### Exercise goal
The job is to find each line of the records below that includes the word "routes" and copy it.

### Dataset records
* * *

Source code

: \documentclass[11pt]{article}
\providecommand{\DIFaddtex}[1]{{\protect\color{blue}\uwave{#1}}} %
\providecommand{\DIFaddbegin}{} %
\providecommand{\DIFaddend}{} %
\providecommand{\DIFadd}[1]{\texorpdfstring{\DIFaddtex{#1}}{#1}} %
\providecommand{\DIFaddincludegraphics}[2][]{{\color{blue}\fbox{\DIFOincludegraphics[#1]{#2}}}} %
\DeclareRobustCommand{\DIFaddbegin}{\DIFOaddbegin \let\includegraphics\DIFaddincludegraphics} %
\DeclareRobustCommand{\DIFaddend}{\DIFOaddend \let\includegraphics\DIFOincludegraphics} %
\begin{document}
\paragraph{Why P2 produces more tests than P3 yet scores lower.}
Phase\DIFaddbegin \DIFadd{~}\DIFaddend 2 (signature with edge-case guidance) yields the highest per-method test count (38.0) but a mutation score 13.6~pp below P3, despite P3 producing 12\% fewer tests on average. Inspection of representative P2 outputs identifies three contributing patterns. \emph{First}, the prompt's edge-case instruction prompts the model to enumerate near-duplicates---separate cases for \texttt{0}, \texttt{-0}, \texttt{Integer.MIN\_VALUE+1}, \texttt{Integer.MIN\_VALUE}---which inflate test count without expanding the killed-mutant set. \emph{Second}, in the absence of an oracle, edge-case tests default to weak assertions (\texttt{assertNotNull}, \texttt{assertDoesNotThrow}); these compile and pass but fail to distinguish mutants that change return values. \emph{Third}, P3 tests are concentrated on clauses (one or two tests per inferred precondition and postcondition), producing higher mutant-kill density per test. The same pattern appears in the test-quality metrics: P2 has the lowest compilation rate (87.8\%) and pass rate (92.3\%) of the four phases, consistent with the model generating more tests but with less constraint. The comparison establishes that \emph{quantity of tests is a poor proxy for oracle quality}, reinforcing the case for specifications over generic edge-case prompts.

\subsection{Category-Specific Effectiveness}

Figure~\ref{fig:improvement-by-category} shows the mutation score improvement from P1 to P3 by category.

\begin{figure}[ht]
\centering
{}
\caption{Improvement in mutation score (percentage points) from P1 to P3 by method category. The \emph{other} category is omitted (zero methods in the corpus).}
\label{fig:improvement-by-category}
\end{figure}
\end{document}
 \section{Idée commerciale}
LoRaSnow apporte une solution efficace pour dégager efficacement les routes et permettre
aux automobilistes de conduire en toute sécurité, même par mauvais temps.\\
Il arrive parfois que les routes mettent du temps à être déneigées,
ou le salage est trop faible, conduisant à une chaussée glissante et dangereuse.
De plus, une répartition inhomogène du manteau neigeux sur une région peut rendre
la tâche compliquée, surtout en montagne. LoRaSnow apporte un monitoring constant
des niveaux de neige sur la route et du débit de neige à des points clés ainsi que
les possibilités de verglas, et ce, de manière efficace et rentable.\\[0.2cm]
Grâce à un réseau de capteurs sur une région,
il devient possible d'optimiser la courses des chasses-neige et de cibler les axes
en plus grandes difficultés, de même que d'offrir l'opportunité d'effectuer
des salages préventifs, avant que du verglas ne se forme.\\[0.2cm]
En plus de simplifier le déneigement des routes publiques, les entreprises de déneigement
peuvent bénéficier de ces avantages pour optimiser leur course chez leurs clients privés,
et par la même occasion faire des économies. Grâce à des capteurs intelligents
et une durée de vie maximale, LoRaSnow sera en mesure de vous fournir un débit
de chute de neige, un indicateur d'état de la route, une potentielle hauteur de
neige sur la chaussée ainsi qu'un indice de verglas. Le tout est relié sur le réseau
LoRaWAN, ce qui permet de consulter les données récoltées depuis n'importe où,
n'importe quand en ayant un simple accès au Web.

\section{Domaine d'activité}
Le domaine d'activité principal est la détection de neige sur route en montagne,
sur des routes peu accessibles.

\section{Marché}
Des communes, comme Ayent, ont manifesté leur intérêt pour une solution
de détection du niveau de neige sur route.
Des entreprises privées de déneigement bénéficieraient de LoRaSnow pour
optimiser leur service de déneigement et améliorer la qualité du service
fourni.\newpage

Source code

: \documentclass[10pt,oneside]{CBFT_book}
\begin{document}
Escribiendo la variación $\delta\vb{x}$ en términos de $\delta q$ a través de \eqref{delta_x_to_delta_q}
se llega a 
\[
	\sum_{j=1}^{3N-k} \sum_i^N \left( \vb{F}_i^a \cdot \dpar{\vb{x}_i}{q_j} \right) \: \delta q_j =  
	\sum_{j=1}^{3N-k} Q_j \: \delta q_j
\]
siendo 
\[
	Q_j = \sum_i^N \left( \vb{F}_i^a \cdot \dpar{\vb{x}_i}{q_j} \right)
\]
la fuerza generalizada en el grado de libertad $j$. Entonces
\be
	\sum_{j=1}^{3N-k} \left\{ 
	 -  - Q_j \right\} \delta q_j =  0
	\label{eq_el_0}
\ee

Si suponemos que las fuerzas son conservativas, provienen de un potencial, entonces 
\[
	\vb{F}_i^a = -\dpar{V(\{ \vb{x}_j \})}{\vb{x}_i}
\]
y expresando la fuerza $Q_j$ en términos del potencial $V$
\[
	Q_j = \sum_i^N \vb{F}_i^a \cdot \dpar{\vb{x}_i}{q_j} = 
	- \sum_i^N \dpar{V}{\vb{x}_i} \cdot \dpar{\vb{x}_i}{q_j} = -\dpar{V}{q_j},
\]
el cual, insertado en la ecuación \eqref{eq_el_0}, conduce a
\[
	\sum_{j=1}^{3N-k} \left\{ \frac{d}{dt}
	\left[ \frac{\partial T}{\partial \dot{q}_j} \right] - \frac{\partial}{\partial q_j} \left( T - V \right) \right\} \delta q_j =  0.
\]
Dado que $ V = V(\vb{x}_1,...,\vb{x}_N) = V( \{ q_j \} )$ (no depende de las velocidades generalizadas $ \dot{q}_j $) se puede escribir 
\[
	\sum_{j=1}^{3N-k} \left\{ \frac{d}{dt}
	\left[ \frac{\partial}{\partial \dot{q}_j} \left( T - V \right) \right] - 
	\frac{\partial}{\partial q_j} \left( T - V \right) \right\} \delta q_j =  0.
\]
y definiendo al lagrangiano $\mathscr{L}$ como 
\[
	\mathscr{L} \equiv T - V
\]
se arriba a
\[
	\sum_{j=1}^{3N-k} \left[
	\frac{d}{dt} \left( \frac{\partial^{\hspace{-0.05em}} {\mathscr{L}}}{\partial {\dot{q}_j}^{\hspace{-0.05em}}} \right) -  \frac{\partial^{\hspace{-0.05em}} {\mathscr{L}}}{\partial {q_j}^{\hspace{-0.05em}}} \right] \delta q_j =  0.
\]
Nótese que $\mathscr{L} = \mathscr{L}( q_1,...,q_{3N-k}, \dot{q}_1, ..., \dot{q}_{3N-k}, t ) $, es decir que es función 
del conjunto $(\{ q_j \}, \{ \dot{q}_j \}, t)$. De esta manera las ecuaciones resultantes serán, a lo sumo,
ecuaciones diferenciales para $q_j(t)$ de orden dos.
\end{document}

* * *

### The completed task
LoRaSnow apporte une solution efficace pour dégager efficacement les routes et permettre
Il arrive parfois que les routes mettent du temps à être déneigées,
En plus de simplifier le déneigement des routes publiques, les entreprises de déneigement
sur des routes peu accessibles.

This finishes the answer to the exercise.